It was enough for this moviegoer.

I'd dearly love to know what Cole Porter would have made of the gay "marriage" movement, since he had a gay marriage of an old-fashioned sort that did, even though the Porters were periodically separated, ultimately, work.

P.S. Chuck Colson, whom I admire, holds an extremely different opinion of "De-Lovely." Colson thinks that the Porters' relationship, as shown in the movie, foreshadows a detrimental change in our attitude towards marriage:

"The prospect of a marriage where children, permanence, and fidelity are in doubt is supposed to make us pity Linda Porter," writes Colson in a column headlined "De-Lovely Couples," "even if she was complicit in her own plight. After all, who would opt for such an arrangement? Well, according to one scholar, many Americans have. And understanding how and why this is the case is crucial to understanding the push for same-sex 'marriages.'"

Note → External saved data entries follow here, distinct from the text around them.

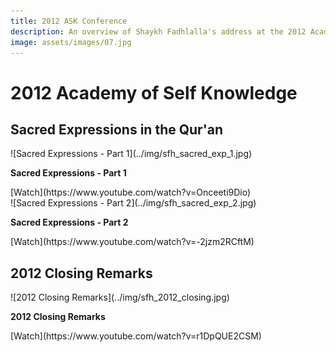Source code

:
 ```yaml
---
title: 2012 ASK Conference
description: An overview of Shaykh Fadhlalla's address at the 2012 Academy of Self Knowledge conference in South Africa.
image: assets/images/07.jpg
---
```


# 2012 Academy of Self Knowledge

## Sacred Expressions in the Qur'an

<div markdown="1" class="card video sidebar center gemoji center-content">

<div markdown="2" class="video-image">
![Sacred Expressions - Part 1](../img/sfh_sacred_exp_1.jpg)
</div>

**Sacred Expressions - Part 1**

<div markdown="3" class="video-link">
[Watch](https://www.youtube.com/watch?v=Onceeti9Dio)
</div>

</div>

<div markdown="1" class="card video sidebar center gemoji center-content">

<div markdown="2" class="video-image">
![Sacred Expressions - Part 2](../img/sfh_sacred_exp_2.jpg)
</div>

**Sacred Expressions - Part 2**

<div markdown="3" class="video-link">
[Watch](https://www.youtube.com/watch?v=-2jzm2RCftM)
</div>

</div>

<div markdown="1" class="clear"></div>

## 2012 Closing Remarks 

<div markdown="1" class="card video sidebar center gemoji center-content">

<div markdown="2" class="video-image">
![2012 Closing Remarks](../img/sfh_2012_closing.jpg)
</div>

**2012 Closing Remarks**

<div markdown="3" class="video-link">
[Watch](https://www.youtube.com/watch?v=r1DpQUE2CSM)
</div>

</div>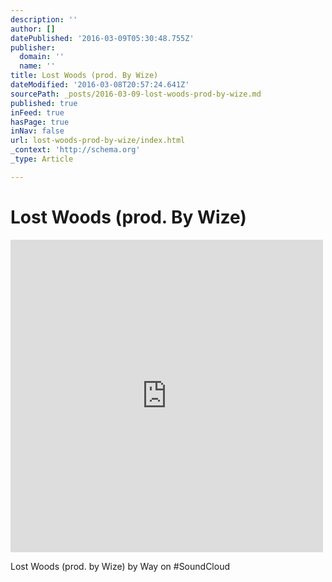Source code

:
 ```yaml
---
description: ''
author: []
datePublished: '2016-03-09T05:30:48.755Z'
publisher:
  domain: ''
  name: ''
title: Lost Woods (prod. By Wize)
dateModified: '2016-03-08T20:57:24.641Z'
sourcePath: _posts/2016-03-09-lost-woods-prod-by-wize.md
published: true
inFeed: true
hasPage: true
inNav: false
url: lost-woods-prod-by-wize/index.html
_context: 'http://schema.org'
_type: Article

---
```

# Lost Woods (prod. By Wize)

<iframe src="https://cdn.embedly.com/widgets/media.html?src=https%3A%2F%2Fw.soundcloud.com%2Fplayer%2F%3Fvisual%3Dtrue%26url%3Dhttp%253A%252F%252Fapi.soundcloud.com%252Ftracks%252F250860376%26show_artwork%3Dtrue&amp;url=https%3A%2F%2Fsoundcloud.com%2Fwayraps%2Flost-woods-prod-by-wize&amp;image=http%3A%2F%2Fi1.sndcdn.com%2Fartworks-000150139285-pw4x52-t500x500.jpg&amp;key=b7d04c9b404c499eba89ee7072e1c4f7&amp;type=text%2Fhtml&amp;schema=soundcloud" width="500" height="500" scrolling="no" frameborder="0" allowfullscreen="allowfullscreen" style=""></iframe>

Lost Woods (prod. by Wize) by Way on \#SoundCloud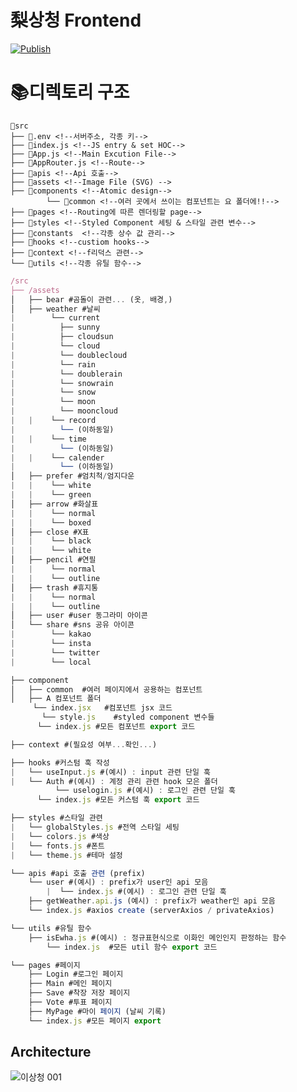 # 梨상청 Frontend
[![Publish](https://github.com/EFUB-TEAM4/ewha-weather-frontend/actions/workflows/main.yaml/badge.svg)](https://github.com/EFUB-TEAM4/ewha-weather-frontend/actions/workflows/main.yaml)

# 📚디렉토리 구조

```
📁src
├── 📑.env <!--서버주소, 각종 키-->
├── 📑index.js <!--JS entry & set HOC-->
├── 📑App.js <!--Main Excution File-->
├── 📑AppRouter.js <!--Route-->
├── 📁apis <!--Api 호출-->
├── 📁assets <!--Image File (SVG) -->
├── 📁components <!--Atomic design-->
		└── 📁common <!--여러 곳에서 쓰이는 컴포넌트는 요 폴더에!!-->
├── 📁pages <!--Routing에 따른 렌더링할 page-->
├── 📁styles <!--Styled Component 세팅 & 스타일 관련 변수-->
├── 📁constants  <!--각종 상수 값 관리-->
├── 📁hooks <!--custiom hooks-->
├── 📁context <!--f리덕스 관련-->
└── 📁utils <!--각종 유틸 함수-->
```

```jsx
/src
├── /assets
│   ├── bear #곰돌이 관련... (옷, 배경,)
│   ├── weather #날씨
|        └── current
|          ├── sunny
|          ├── cloudsun
|          └── cloud
|          └── doublecloud
|          └── rain
|          └── doublerain
|          └── snowrain
|          └── snow
|          └── moon
|          └── mooncloud
|   |    └── record
|          └── (이하동일)
|   |    └── time
|          └── (이하동일)
|   |    └── calender
|          └── (이하동일)
│   ├── prefer #엄치척/엄지다운
|   |    └── white
|   |    └── green
│   ├── arrow #화살표
|   |    └── normal
|   |    └── boxed
│   ├── close #X표
|   |    └── black
|   |    └── white
│   ├── pencil #연필
|   |    └── normal
|   |    └── outline
│   ├── trash #휴지통
|   |    └── normal
|   |    └── outline
│   ├── user #user 동그라미 아이콘
│   └── share #sns 공유 아이콘
|        └── kakao
|        └── insta
|        └── twitter
|        └── local
```

```jsx
├── component
│   ├── common  #여러 페이지에서 공용하는 컴포넌트
│   ├── A 컴포넌트 폴더
     └── index.jsx   #컴포넌트 jsx 코드
	   └── style.js    #styled component 변수들
	  └── index.js #모든 컴포넌트 export 코드
```

```jsx
├── context #(필요성 여부...확인...)
```

```jsx
├── hooks #커스텀 훅 작성
|   └── useInput.js #(예시) : input 관련 단일 훅
|   └── Auth #(예시) : 계정 관리 관련 hook 모은 폴더
		  └── uselogin.js #(예시) : 로그인 관련 단일 훅
	  └── index.js #모든 커스텀 훅 export 코드
```

```jsx
├── styles #스타일 관련
|   └── globalStyles.js #전역 스타일 세팅
|   └── colors.js #색상
|   └── fonts.js #폰트
|   └── theme.js #테마 설정
```

```jsx
└── apis #api 호출 관련 (prefix)
    └── user #(예시) : prefix가 user인 api 모음
 		|  └── index.js #(예시) : 로그인 관련 단일 훅
    ├── getWeather.api.js (예시) : prefix가 weather인 api 모음
    └── index.js #axios create (serverAxios / privateAxios)

```

```jsx
└── utils #유틸 함수
    ├── isEwha.js #(예시) : 정규표현식으로 이화인 메인인지 판정하는 함수
		└── index.js  #모든 util 함수 export 코드
```

```jsx
└── pages #페이지
    ├── Login #로그인 페이지
    ├── Main #메인 페이지
    ├── Save #착장 저장 페이지
    ├── Vote #투표 페이지
    ├── MyPage #마이 페이지 (날씨 기록)
    └── index.js #모든 페이지 export
```

## Architecture

![이상청 001](https://user-images.githubusercontent.com/67853616/180640201-612d713c-0ce4-4eff-87c9-d34c45659675.jpeg)
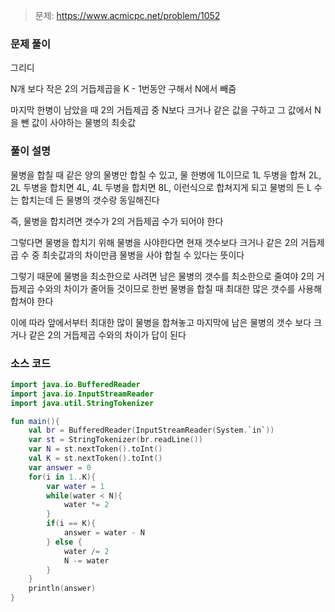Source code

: > 문제: https://www.acmicpc.net/problem/1052

### 문제 풀이

그리디

N개 보다 작은 2의 거듭제곱을 K - 1번동안 구해서 N에서 빼줌

마지막 한병이 남았을 때 2의 거듭제곱 중 N보다 크거나 같은 값을 구하고 그 값에서 N을 뺀 값이 사야하는 물병의 최솟값

### 풀이 설명

물병을 합칠 때 같은 양의 물병만 합칠 수 있고, 물 한병에 1L이므로 1L 두병을 합쳐 2L, 2L 두병을 합치면 4L, 4L 두병을 합치면 8L, 이런식으로 합쳐지게 되고 물병의 든 L 수는 합치는데 든 물병의 갯수랑 동일해진다

즉, 물병을 합치려면 갯수가 2의 거듭제곱 수가 되어야 한다

그렇다면 물병을 합치기 위해 물병을 사야한다면 현재 갯수보다 크거나 같은 2의 거듭제곱 수 중 최솟값과의 차이만큼 물병을 사야 합칠 수 있다는 뜻이다

그렇기 때문에 물병을 최소한으로 사려면 남은 물병의 갯수를 최소한으로 줄여야 2의 거듭제곱 수와의 차이가 줄어들 것이므로 한번 물병을 합칠 때 최대한 많은 갯수를 사용해 합쳐야 한다

이에 따라 앞에서부터 최대한 많이 물병을 합쳐놓고 마지막에 남은 물병의 갯수 보다 크거나 같은 2의 거듭제곱 수와의 차이가 답이 된다

### 소스 코드
```kotlin
import java.io.BufferedReader
import java.io.InputStreamReader
import java.util.StringTokenizer

fun main(){
    val br = BufferedReader(InputStreamReader(System.`in`))
    var st = StringTokenizer(br.readLine())
    var N = st.nextToken().toInt()
    val K = st.nextToken().toInt()
    var answer = 0
    for(i in 1..K){
        var water = 1
        while(water < N){
            water *= 2
        }
        if(i == K){
            answer = water - N
        } else {
            water /= 2
            N -= water
        }
    }
    println(answer)
}
```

"According to Bryce Christensen of Southern Utah University, homosexuals don't want marriage, at least not marriage as understood for most of the past two millennia. They want what 'marriage has become' as a result of cultural changes and bad policy choices."

Just for the record, in the movie the Porters, inspired by the happy familial life of their friends Gerald and Sara Murphy, attempt to have children of their own.

Not an Odd Duck

The media is determined that the U.S. mission in Iraq fail. In a piece headlined "Paint it Black," Investor's Business Daily (yes--it's read by capitalists) notes, "No wonder the president doesn't find time to read or listen to what the media say about him. The coverage has gotten so unremittingly negative that he'd be a pretty odd duck if he did."

Luther or Leonardo?

Nothing drives Loose Canon madder that the oft repeated and unthinking refrain that what Islam needs is a Reformation. This was a favorite opinion a few months ago among the deep thinkers who do TV and radio commentary.

The problem, folks, is that Islam has already had its Reformation. As Stephen Schwartz, who shares LC's chagrin on this matter, notes:

[I]t is common to hear Westerners, who have read a few polemical articles and imagine themselves great experts on Islam, calling for 'an Islamic Reformation,' and an 'Islamic Luther.'

Other such are horrified to hear the argument, which is quite widespread among informed non-Muslim scholars as well as Muslims, that Islam already has a movement comparable to the Reformation, and had its Luther, or better, its John Calvin, in the form of Wahhabism and its founder, Muhammad ibn Abd al-Wahhab. That is, the Islamic Reformation exists in the ultra-extremist cult that is the state sect in Saudi Arabia and the inspirer of al-Qaida. Wahhabis themselves are quite pleased by the comparison. Is this really so difficult to understand?
But if Islam has already undergone its Reformation, what's to be done?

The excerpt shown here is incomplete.